Junto a la Pirámide del Sol está además el Museo del Sitio, y a unos 300 metros de la de la Luna, dejando atrás el complejo de la Plaza homónima, el de los Murales teotihuacanos. A su vez la de la Serpiente Emplumada o Quetzacoatl, bastante más alejada, se encuentra en el entorno de la llamada “Ciudadela“, corazón administrativo de la antigua metrópoli.

Teotihuacán es un enigma. Nadie sabe la estofa del pueblo que la pudo haber construido, pero sí se sabe de su ascenso vertiginoso: iniciada su construcción, al parecer, unos cien años a.C., tuvo su esplendor alrededor del año 400 d.C., cuando con sus más de 100.000 habitantes fue referencia indiscutida de toda Mesoamérica. Se nutrió de olmecas y zapotecas, comerció con los mayas del sur de México y de Guatemala, y decayó abruptamente entre los siglos VI y VII, hasta quedar completamente abandonada.

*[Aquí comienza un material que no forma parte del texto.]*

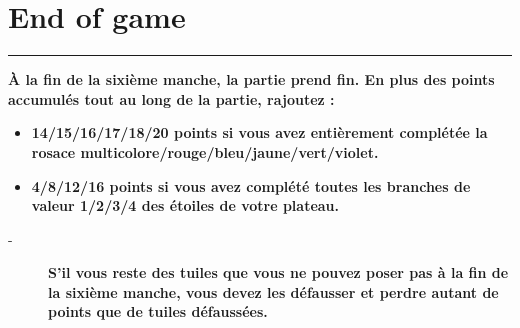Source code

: \documentclass{scrartcl}%
\begin{document}
%
\section{ End of game
}%
\label{sec:Endofgame}%
\rule{18cm}{0.07cm}\break%
\textbf{À la fin de la sixième manche, la partie prend fin. En plus des points accumulés tout au long de la partie, rajoutez :}%

%
\begin{itemize}%
\item%
%
\textbf{14/15/16/17/18/20 points si vous avez entièrement complétée la rosace multicolore/rouge/bleu/jaune/vert/violet.}%

%
\item%
%
\textbf{4/8/12/16 points si vous avez complété toutes les branches de valeur 1/2/3/4 des étoiles de votre plateau.}%

%
\end{itemize}%
\begin{description}%
\item[{-} ]%
%
\textbf{S'il vous reste des tuiles que vous ne pouvez poser pas à la fin de la sixième manche, vous devez les défausser et perdre autant de points que de tuiles défaussées.}%
\end{description}

%
\end{document}
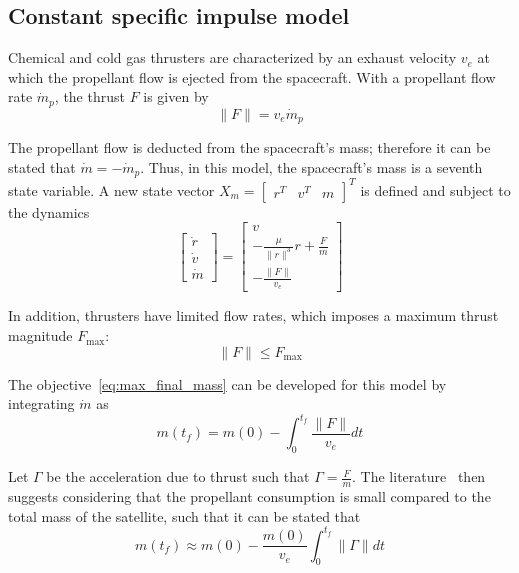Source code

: \subsection{Constant specific impulse model}

Chemical and cold gas thrusters are characterized by an exhaust velocity \(v_e\) at which the propellant flow is ejected from the spacecraft. With a propellant flow rate \(\dot m_p\), the thrust \(F\) is given by
\begin{equation}
   \lVert F \rVert = v_e \dot m_p
\end{equation}

The propellant flow is deducted from the spacecraft's mass; therefore it can be stated that \(\dot m = - \dot m_p\). Thus, in this model, the spacecraft's mass is a seventh state variable. A new state vector \(X_m = \begin{bmatrix}
    r^T & v^T & m 
\end{bmatrix}^T\) is defined and subject to the dynamics
\begin{equation}
    \begin{bmatrix}
        \dot r \\ \dot v \\ \dot m
    \end{bmatrix} = \begin{bmatrix}
        v \\ -\frac{\mu}{\lVert r \rVert^3}r + \frac{F}{m} \\ -\frac{\lVert F \rVert}{v_e}
    \end{bmatrix}
\end{equation}

In addition, thrusters have limited flow rates, which imposes a maximum thrust magnitude \(F_{\max}\):
\begin{equation}
    \lVert F \rVert \leq F_{\max}
\end{equation}

The objective~\eqref{eq:max_final_mass} can be developed for this model by integrating \(\dot m\) as
\begin{equation}
    m(t_f) = m(0) - \int_0^{t_f} \frac{\lVert F \rVert}{v_e} dt
\end{equation}

Let \(\Gamma\) be the acceleration due to thrust such that \(\Gamma = \frac{F}{m}\). The literature~\cite{Conway_2010} then suggests considering that the propellant consumption is small compared to the total mass of the satellite, such that it can be stated that
\begin{equation}
    m(t_f) \approx m(0) - \frac{m(0)}{v_e}\int_0^{t_f} \lVert \Gamma \rVert dt
\end{equation}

Centurias después, los aztecas o mexicas la convirtieron en lugar de peregrinación: los hijos del Imperio acudían a sus ruinas en busca de inspiración y memoria.

Vale recordar el comentario que me hizo el día de la visita un perspicaz lugareño: “al contemplar semejantes monumentos, uno toma conciencia de la fugacidad de la vida“.